What is needed – Go through the data and say how many lines include the string "addOne"; return only the figure.

Dataset records
####
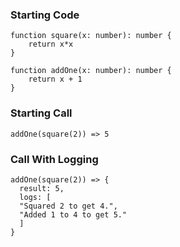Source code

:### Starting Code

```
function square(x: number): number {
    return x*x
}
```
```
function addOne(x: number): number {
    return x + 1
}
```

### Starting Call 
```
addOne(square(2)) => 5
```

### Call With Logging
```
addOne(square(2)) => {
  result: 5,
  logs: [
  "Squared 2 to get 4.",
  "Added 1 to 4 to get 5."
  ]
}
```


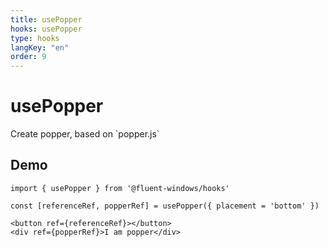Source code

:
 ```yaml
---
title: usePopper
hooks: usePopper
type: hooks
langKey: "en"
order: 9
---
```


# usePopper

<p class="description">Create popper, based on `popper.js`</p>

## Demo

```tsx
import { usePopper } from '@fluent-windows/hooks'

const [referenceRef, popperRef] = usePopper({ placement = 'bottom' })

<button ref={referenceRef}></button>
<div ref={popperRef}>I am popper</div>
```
####
Finished exercise – 3